Even if there may be no direct connection between a state’s regional climate engineering scheme and the crop failure of another state, it may provide a convenient scapegoat and lead to increased tensions…The possibility of unilaterally implemented climate engineering, either via world powers or smaller coalitions of states, may thus lead to a “climate control race.” In the same way that states raced to develop arsenals of nuclear weapons during the Cold War, states may compete to develop and control climate engineering technology.

There is already a track record to suggest that states can use weather as a tool of war. The US employed cloud seeding techniques from 1967-1972 as part of “Operation Popeye” to try and interrupt movement along the Ho Chi Minh Trail. Such actions directly led to the 1978 Environmental Modification Convention (ENMOD), which barred the using environmental modification to cause harm. But even ENMOD has not halted efforts to control the weather. China, for instance, has widely employed cloud seeding, most famously to clear the skies over Beijing in the run up to the 2008 Olympics.

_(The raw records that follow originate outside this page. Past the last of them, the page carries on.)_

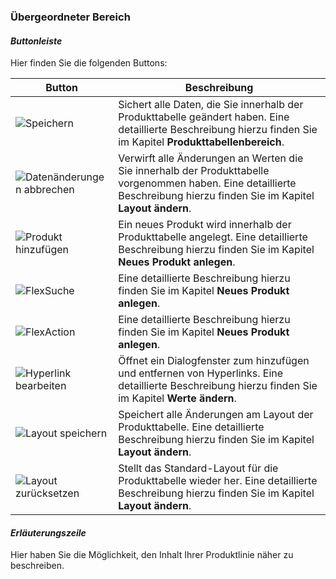 ### Übergeordneter Bereich

#### *Buttonleiste*

Hier finden Sie die folgenden Buttons:

|Button|Beschreibung|
|-|-|
|![Speichern](/Pictures/Web-Client/Produktlinie/Produktübersicht/uebergeordneter-bereich/buttonleiste_1.png)|Sichert alle Daten, die Sie innerhalb der Produkttabelle geändert haben. Eine detaillierte Beschreibung hierzu finden Sie im Kapitel **Produkttabellenbereich**.
|![Datenänderungen abbrechen](/Pictures/Web-Client/Produktlinie/Produktübersicht/uebergeordneter-bereich/buttonleiste_2.png)|Verwirft alle Änderungen an Werten die Sie innerhalb der Produkttabelle vorgenommen haben. Eine detaillierte Beschreibung hierzu finden Sie im Kapitel **Layout ändern**.|
|![Produkt hinzufügen](/Pictures/Web-Client/Produktlinie/Produktübersicht/uebergeordneter-bereich/buttonleiste_3.png)|Ein neues Produkt wird innerhalb der Produkttabelle angelegt. Eine detaillierte Beschreibung hierzu finden Sie im Kapitel **Neues Produkt anlegen**.|
|![FlexSuche](/Pictures/Web-Client/Produktlinie/Produktübersicht/uebergeordneter-bereich/buttonleiste_4.png)| Eine detaillierte Beschreibung hierzu finden Sie im Kapitel **Neues Produkt anlegen**.|
|![FlexAction](/Pictures/Web-Client/Produktlinie/Produktübersicht/uebergeordneter-bereich/buttonleiste_5.png)| Eine detaillierte Beschreibung hierzu finden Sie im Kapitel **Neues Produkt anlegen**.|
|![Hyperlink bearbeiten](/Pictures/Web-Client/Produktlinie/Produktübersicht/uebergeordneter-bereich/buttonleiste_6.png)|Öffnet ein Dialogfenster zum hinzufügen und entfernen von Hyperlinks. Eine detaillierte Beschreibung hierzu finden Sie im Kapitel **Werte ändern**.|
|![Layout speichern](/Pictures/Web-Client/Produktlinie/Produktübersicht/uebergeordneter-bereich/buttonleiste_7.png)| Speichert alle Änderungen am Layout der Produkttabelle. Eine detaillierte Beschreibung hierzu finden Sie im Kapitel **Layout ändern**.|
|![Layout zurücksetzen](/Pictures/Web-Client/Produktlinie/Produktübersicht/uebergeordneter-bereich/buttonleiste_8.png)|Stellt das Standard-Layout für die Produkttabelle wieder her. Eine detaillierte Beschreibung hierzu finden Sie im Kapitel **Layout ändern**.|

#### *Erläuterungszeile*

Hier haben Sie die Möglichkeit, den Inhalt Ihrer Produktlinie näher zu beschreiben.

<!---

#### *Suchleiste*

Hier können Sie einen Begriff eingeben, welchen Sie in der Produkttabelle suchen möchten. 

Geben Sie den gesuchten Begriff in das Suchfeld ein. Ihnen werden automatisch alle Produkte angezeigt, welche den Suchbegriff enthalten.

---
![](/assets/wpl2.png)

---

Sie können die Suchleiste auch ausblenden.

1) Klicken Sie mit der rechten Maustaste in eine Spaltenüberschrift im Produkttabellenbereich und wählen Sie **Suchleiste**.

---
![](/assets/wpl22.png)

---

2) Die Suchleiste ist nun ausgeblendet.

---
![](/assets/wpl23.png)

---

> **Hinweis**: Nach dem gleichen Vorgehen können Sie die Suchleiste auch wieder einblenden.

--> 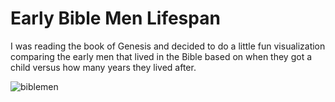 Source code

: # Early Bible Men Lifespan

I was reading the book of Genesis and decided to do a little fun visualization comparing the early men that lived in the Bible based on when they got a child versus how many years they lived after. 

![biblemen](https://user-images.githubusercontent.com/50262369/205224820-4af7bce5-65ff-44a8-aa75-d819cdeab0c4.png)

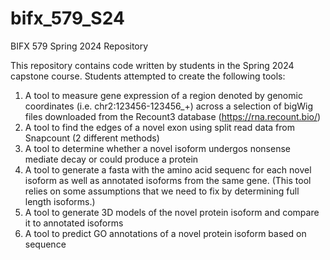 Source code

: # bifx_579_S24
BIFX 579 Spring 2024 Repository

This repository contains code written by students in the Spring 2024 capstone course. 
Students attempted to create the following tools:

1) A tool to measure gene expression of a region denoted by genomic coordinates (i.e. chr2:123456-123456_+)
   across a selection of bigWig files downloaded from the Recount3 database (https://rna.recount.bio/)
2) A tool to find the edges of a novel exon using split read data from Snapcount (2 different methods)
3) A tool to determine whether a novel isoform undergos nonsense mediate decay or could produce a protein
4) A tool to generate a fasta with the amino acid sequenc for each novel isoform as well as annotated isoforms
   from the same gene. (This tool relies on some assumptions that we need to fix by determining full length isoforms.)
5) A tool to generate 3D models of the novel protein isoform and compare it to annotated isoforms
6) A tool to predict GO annotations of a novel protein isoform based on sequence
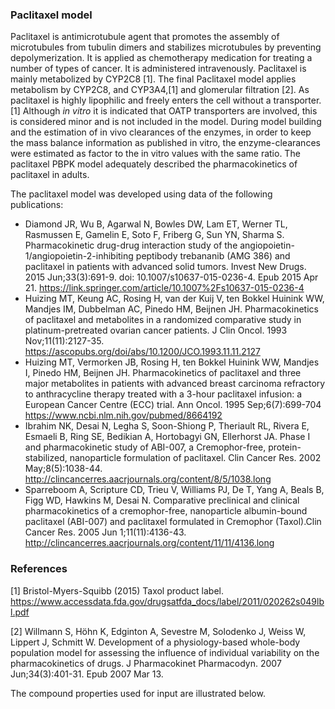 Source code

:### Paclitaxel model

Paclitaxel is antimicrotubule agent that promotes the assembly of microtubules from tubulin dimers and stabilizes microtubules by preventing depolymerization. It is applied as chemotherapy medication for treating a number of types of cancer. It is administered intravenously. Paclitaxel is mainly metabolized by CYP2C8 [1].  The final Paclitaxel model applies metabolism by CYP2C8, and  CYP3A4,[1] and glomerular filtration [2]. As paclitaxel is highly lipophilic and freely enters the cell without a transporter.[1] Although *in vitro* it is indicated that OATP transporters are involved, this is considered minor and is not included in the model. During model building and the estimation of in vivo clearances of the enzymes, in order to keep the mass balance information as published in vitro, the enzyme-clearances were estimated as factor to the in vitro values with the same ratio. The paclitaxel PBPK model adequately described the pharmacokinetics of paclitaxel in adults.

The paclitaxel model  was developed using data of the following publications:

- Diamond JR, Wu B, Agarwal N, Bowles DW, Lam ET, Werner TL, Rasmussen E, Gamelin E, Soto F, Friberg G, Sun YN, Sharma S. Pharmacokinetic drug-drug interaction study of the angiopoietin-1/angiopoietin-2-inhibiting peptibody trebananib (AMG 386) and paclitaxel in patients with advanced solid tumors. Invest New Drugs. 2015 Jun;33(3):691-9. doi: 10.1007/s10637-015-0236-4. Epub 2015 Apr 21.
https://link.springer.com/article/10.1007%2Fs10637-015-0236-4
- Huizing MT, Keung AC, Rosing H, van der Kuij V, ten Bokkel Huinink WW, Mandjes IM, Dubbelman AC, Pinedo HM, Beijnen JH. Pharmacokinetics of paclitaxel and metabolites in a randomized comparative study in platinum-pretreated ovarian cancer patients. J Clin Oncol. 1993 Nov;11(11):2127-35.
https://ascopubs.org/doi/abs/10.1200/JCO.1993.11.11.2127
- Huizing MT, Vermorken JB, Rosing H, ten Bokkel Huinink WW, Mandjes I, Pinedo HM, Beijnen JH. Pharmacokinetics of paclitaxel and three major metabolites in patients with advanced breast carcinoma refractory to anthracycline therapy treated with a 3-hour paclitaxel infusion: a European Cancer Centre (ECC) trial. Ann Oncol. 1995 Sep;6(7):699-704
https://www.ncbi.nlm.nih.gov/pubmed/8664192
- Ibrahim NK, Desai N, Legha S, Soon-Shiong P, Theriault RL, Rivera E, Esmaeli B, Ring SE, Bedikian A, Hortobagyi GN, Ellerhorst JA. Phase I and pharmacokinetic study of ABI-007, a Cremophor-free, protein-stabilized, nanoparticle formulation of paclitaxel. Clin Cancer Res. 2002 May;8(5):1038-44.
http://clincancerres.aacrjournals.org/content/8/5/1038.long
- Sparreboom A, Scripture CD, Trieu V, Williams PJ, De T, Yang A, Beals B, Figg WD, Hawkins M, Desai N. Comparative preclinical and clinical pharmacokinetics of a cremophor-free, nanoparticle albumin-bound paclitaxel (ABI-007) and paclitaxel formulated in Cremophor (Taxol).Clin Cancer Res. 2005 Jun 1;11(11):4136-43.
http://clincancerres.aacrjournals.org/content/11/11/4136.long

### References
[1] Bristol-Myers-Squibb (2015) Taxol product label. https://www.accessdata.fda.gov/drugsatfda_docs/label/2011/020262s049lbl.pdf

[2] Willmann S, Höhn K, Edginton A, Sevestre M, Solodenko J, Weiss W, Lippert J, Schmitt W. Development of a physiology-based whole-body population model for assessing the influence of individual variability on the pharmacokinetics of drugs. J Pharmacokinet Pharmacodyn. 2007 Jun;34(3):401-31. Epub 2007 Mar 13.

The compound properties used for input are illustrated below. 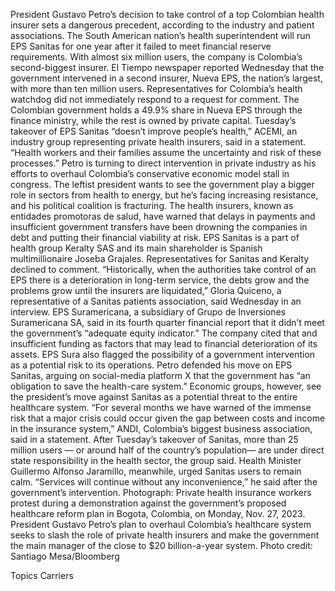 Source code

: President Gustavo Petro’s decision to take control of a top Colombian health insurer sets a dangerous precedent, according to the industry and patient associations.
The South American nation’s health superintendent will run EPS Sanitas for one year after it failed to meet financial reserve requirements. With almost six million users, the company is Colombia’s second-biggest insurer.
El Tiempo newspaper reported Wednesday that the government intervened in a second insurer, Nueva EPS, the nation’s largest, with more than ten million users. Representatives for Colombia’s health watchdog did not immediately respond to a request for comment.
The Colombian government holds a 49.9% share in Nueva EPS through the finance ministry, while the rest is owned by private capital.
Tuesday’s takeover of EPS Sanitas “doesn’t improve people’s health,” ACEMI, an industry group representing private health insurers, said in a statement. “Health workers and their families assume the uncertainty and risk of these processes.”
Petro is turning to direct intervention in private industry as his efforts to overhaul Colombia’s conservative economic model stall in congress. The leftist president wants to see the government play a bigger role in sectors from health to energy, but he’s facing increasing resistance, and his political coalition is fracturing.
The health insurers, known as entidades promotoras de salud, have warned that delays in payments and insufficient government transfers have been drowning the companies in debt and putting their financial viability at risk. EPS Sanitas is a part of health group Keralty SAS and its main shareholder is Spanish multimillionaire Joseba Grajales. Representatives for Sanitas and Keralty declined to comment.
“Historically, when the authorities take control of an EPS there is a deterioration in long-term service, the debts grow and the problems grow until the insurers are liquidated,” Gloria Quiceno, a representative of a Sanitas patients association, said Wednesday in an interview.
EPS Suramericana, a subsidiary of Grupo de Inversiones Suramericana SA, said in its fourth quarter financial report that it didn’t meet the government’s “adequate equity indicator.” The company cited that and insufficient funding as factors that may lead to financial deterioration of its assets. EPS Sura also flagged the possibility of a government intervention as a potential risk to its operations.
Petro defended his move on EPS Sanitas, arguing on social-media platform X that the government has “an obligation to save the health-care system.”
Economic groups, however, see the president’s move against Sanitas as a potential threat to the entire healthcare system.
“For several months we have warned of the immense risk that a major crisis could occur given the gap between costs and income in the insurance system,” ANDI, Colombia’s biggest business association, said in a statement.
After Tuesday’s takeover of Sanitas, more than 25 million users — or around half of the country’s population— are under direct state responsibility in the health sector, the group said.
Health Minister Guillermo Alfonso Jaramillo, meanwhile, urged Sanitas users to remain calm. “Services will continue without any inconvenience,” he said after the government’s intervention.
Photograph: Private health insurance workers protest during a demonstration against the government’s proposed healthcare reform plan in Bogota, Colombia, on Monday, Nov. 27, 2023. President Gustavo Petro’s plan to overhaul Colombia’s healthcare system seeks to slash the role of private health insurers and make the government the main manager of the close to $20 billion-a-year system. Photo credit: Santiago Mesa/Bloomberg

Topics
Carriers
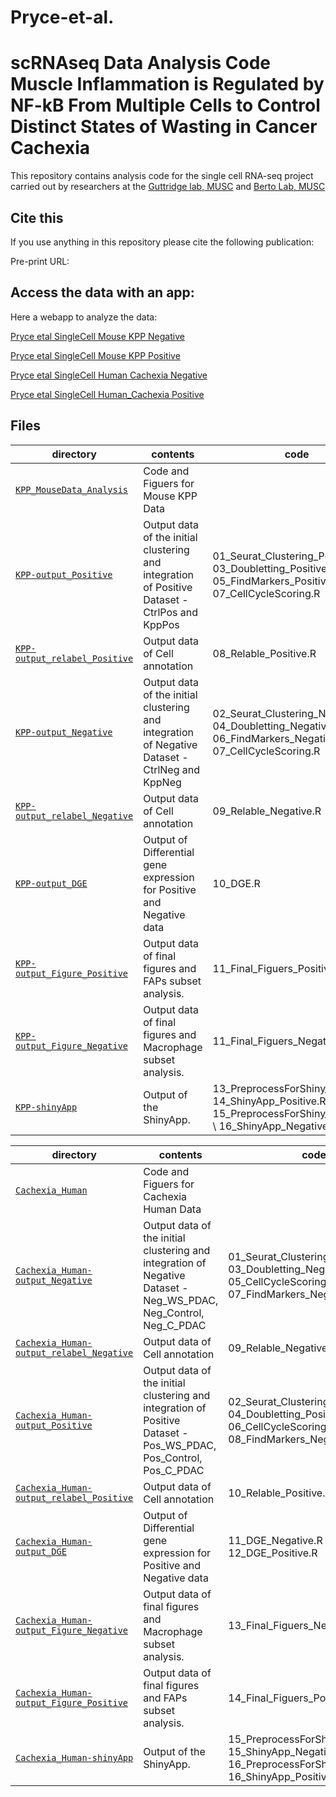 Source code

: # Pryce-et-al.
scRNAseq Data Analysis Code
Muscle Inflammation is Regulated by NF-kB From Multiple Cells to
Control Distinct States of Wasting in Cancer Cachexia
==========================
This repository contains analysis code for the single cell RNA-seq project carried out by researchers at the [Guttridge lab, MUSC](https://medicine.musc.edu/departments/pediatrics/clinical-divisions/dcri/faculty/denis-guttridge) and [Berto Lab, MUSC](https://bertolab.org/)

## Cite this

If you use anything in this repository please cite the following publication:

Pre-print URL: 

## Access the data with an app:

Here a webapp to analyze the data:

[Pryce etal SingleCell Mouse KPP Negative](https://bioinformatics-musc.shinyapps.io/Pryce-et-al_SingleCell_Mouse_KPP_Negative/)

[Pryce etal SingleCell Mouse KPP Positive](https://bioinformatics-musc.shinyapps.io/Pryce-et-al_SingleCell_Mouse_KPP_Positive/)

[Pryce etal SingleCell Human Cachexia Negative](https://bioinformatics-musc.shinyapps.io/Pryce-et-al_SingleCell_Human_Cachexia_Negative/)

[Pryce etal SingleCell Human_Cachexia Positive](https://bioinformatics-musc.shinyapps.io/Pryce-et-al_SingleCell_Human_Cachexia_Positive/)

## Files

| directory | contents | code |
| --------- | -------- | -------- |
| [`KPP_MouseData_Analysis`](KPP_MouseData_Analysis/) | Code and Figuers for Mouse KPP Data | |
| [`KPP-output_Positive`](KPP_MouseData_Analysis/output_sct_Integrated_Positive) | Output data of the initial clustering and integration of Positive Dataset - CtrlPos and KppPos | 01_Seurat_Clustering_Positive.R \ 03_Doubletting_Positive.R \ 05_FindMarkers_Positive.R \ 07_CellCycleScoring.R|
| [`KPP-output_relabel_Positive`](KPP_MouseData_Analysis/output_Relabel_Positive/) | Output data of Cell annotation | 08_Relable_Positive.R| 
| [`KPP-output_Negative`](KPP_MouseData_Analysis/output_sct_Integrated_Negative) | Output data of the initial clustering and integration of Negative Dataset - CtrlNeg and KppNeg | 02_Seurat_Clustering_Negative.R \ 04_Doubletting_Negative.R \ 06_FindMarkers_Negative.R \ 07_CellCycleScoring.R|
| [`KPP-output_relabel_Negative`](KPP_MouseData_Analysis/output_Relabel_Negative/) | Output data of Cell annotation | 09_Relable_Negative.R|
| [`KPP-output_DGE`](KPP_MouseData_Analysis/output_DGE/) | Output of Differential gene expression for Positive and Negative data | 10_DGE.R |
| [`KPP-output_Figure_Positive`](KPP_MouseData_Analysis/output_Figure_Positive/) | Output data of final figures and FAPs subset analysis. | 11_Final_Figuers_Positive.R|
| [`KPP-output_Figure_Negative`](KPP_MouseData_Analysis/output_Figure_Negative/) | Output data of final figures and Macrophage subset analysis. | 11_Final_Figuers_Negative.R|
| [`KPP-shinyApp`](KPP_MouseData_Analysis/ShinyApp/) | Output of the ShinyApp. | 13_PreprocessForShiny_Positive.R\ 14_ShinyApp_Positive.R\ 15_PreprocessForShiny_Negative.R \ 16_ShinyApp_Negative.R |

| directory | contents | code |
| --------- | -------- | -------- |
| [`Cachexia_Human`](Cachexia_Human/) | Code and Figuers for Cachexia Human Data | |
| [`Cachexia_Human-output_Negative`](Cachexia_Human/output_sct_Integrated_Negative) | Output data of the initial clustering and integration of Negative Dataset - Neg_WS_PDAC, Neg_Control, Neg_C_PDAC | 01_Seurat_Clustering_Negative.R \ 03_Doubletting_Negative.R \ 05_CellCycleScoring.R \ 07_FindMarkers_Negative.R|
| [`Cachexia_Human-output_relabel_Negative`](Cachexia_Human/output_Relabel_Negative/) | Output data of Cell annotation | 09_Relable_Negative.R|
| [`Cachexia_Human-output_Positive`](Cachexia_Human/output_sct_Integrated_Positive) | Output data of the initial clustering and integration of Positive Dataset - Pos_WS_PDAC, Pos_Control, Pos_C_PDAC | 02_Seurat_Clustering_Positive.R \ 04_Doubletting_Positive.R \ 06_CellCycleScoring.R \ 08_FindMarkers_Negative.R|
| [`Cachexia_Human-output_relabel_Positive`](Cachexia_Human/output_Relabel_Positive/) | Output data of Cell annotation | 10_Relable_Positive.R| 
| [`Cachexia_Human-output_DGE`](Cachexia_Human/output_DGE/) | Output of Differential gene expression for Positive and Negative data | 11_DGE_Negative.R \ 12_DGE_Positive.R |
| [`Cachexia_Human-output_Figure_Negative`](Cachexia_Human/output_Figure_Negative/) | Output data of final figures and Macrophage subset analysis. | 13_Final_Figuers_Negative.R|
| [`Cachexia_Human-output_Figure_Positive`](Cachexia_Human/output_Figure_Positive/) | Output data of final figures and FAPs subset analysis. | 14_Final_Figuers_Positive.R|
| [`Cachexia_Human-shinyApp`](Cachexia_Human/ShinyApp/) | Output of the ShinyApp. | 15_PreprocessForShiny_Negative.R\ 15_ShinyApp_Negative.R\ 16_PreprocessForShiny_Positive.R \ 16_ShinyApp_Positive.R |

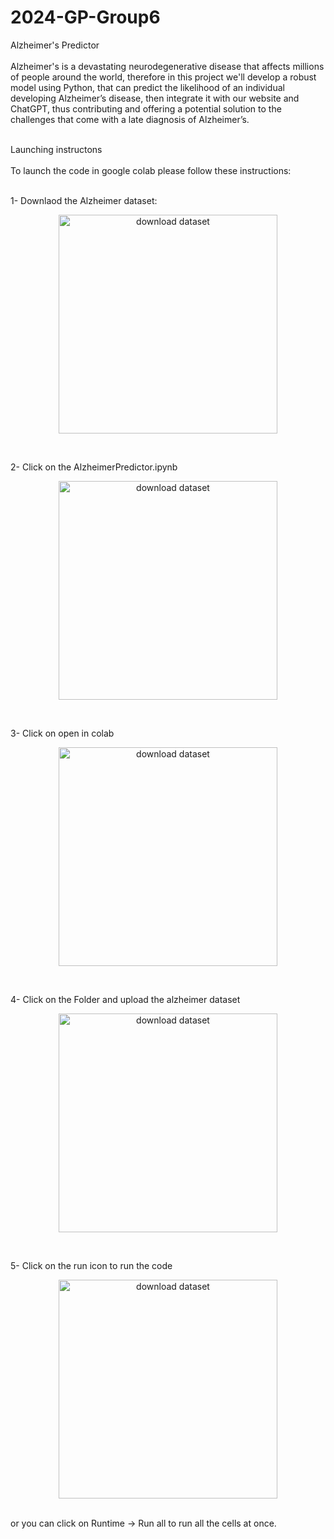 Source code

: # 2024-GP-Group6
Alzheimer's Predictor <br /> <br />
Alzheimer's is a devastating neurodegenerative disease that affects millions of people around the world, therefore in this project we'll develop a robust model using Python, that can predict the likelihood of an individual developing Alzheimer’s disease, then integrate it with our website and ChatGPT, thus contributing and offering a potential solution to the challenges that come with a late diagnosis of Alzheimer’s.
<br /> <br />

Launching instructons <br /> <br />
To launch the code in google colab please follow these instructions:<br /> <br />

1- Downlaod the Alzheimer dataset: <br />
<p align="center">
  <img src="C:\Users\arwa_\OneDrive\Pictures\capture3.bmp" width="350" title="download dataset">
</p>
 <br />
 
 2- Click on the AlzheimerPredictor.ipynb
<p align="center">
  <img src="C:\Users\arwa_\OneDrive\Pictures\capture1.bmp" width="350" title="download dataset">
</p>
 <br />

 3- Click on open in colab
<p align="center">
  <img src="C:\Users\arwa_\OneDrive\Pictures\capture1.bmp" width="350" title="download dataset">
</p>
 <br />
 
 4- Click on the Folder and upload the alzheimer dataset
<p align="center">
  <img src="C:\Users\arwa_\OneDrive\Pictures\capture1.bmp" width="350" title="download dataset">
</p>
 <br />
 
  5- Click on the run icon to run the code
<p align="center">
  <img src="C:\Users\arwa_\OneDrive\Pictures\capture1.bmp" width="350" title="download dataset">
</p>
 <br />
 or you can click on Runtime -> Run all to run all the cells at once.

Governance before research

With all of these potential consequences in mind, what do Maas and Comardicea recommend to stave off the worst effects of climate engineering? In a word, governance:

To reduce the conflict potential of climate engineering, a transparent international dialogue on the research and applications of climate engineering technologies is crucial prior to any field research (emphasis added). Ongoing talks and deliberations should involve a wide variety of stakeholders, and critically evaluate the potential technological benefits and pitfalls, as well as the regulatory development of the range of climate engineering techniques…

In conclusion, the NRC is wrong here. We need governance, first and foremost, before undertaking research and absolutely before trying out any of these crazy ass schemes in the real world. The risks are too great to play it by the seat of our pants. I’m not here to say that we should never employ geoengineering at any point, for any reason. I think it’s a terrible idea with a dramatic downside, but there may come a time when we have no choice. Then, and only then – as a very last resort – should we be ready to employ it. But we are a long way from that point, and we are still a long way from reaching the day at which we can even begin to researching to prepare for this day. Let’s get through Paris first without saddling this conference with yet another intractable problem.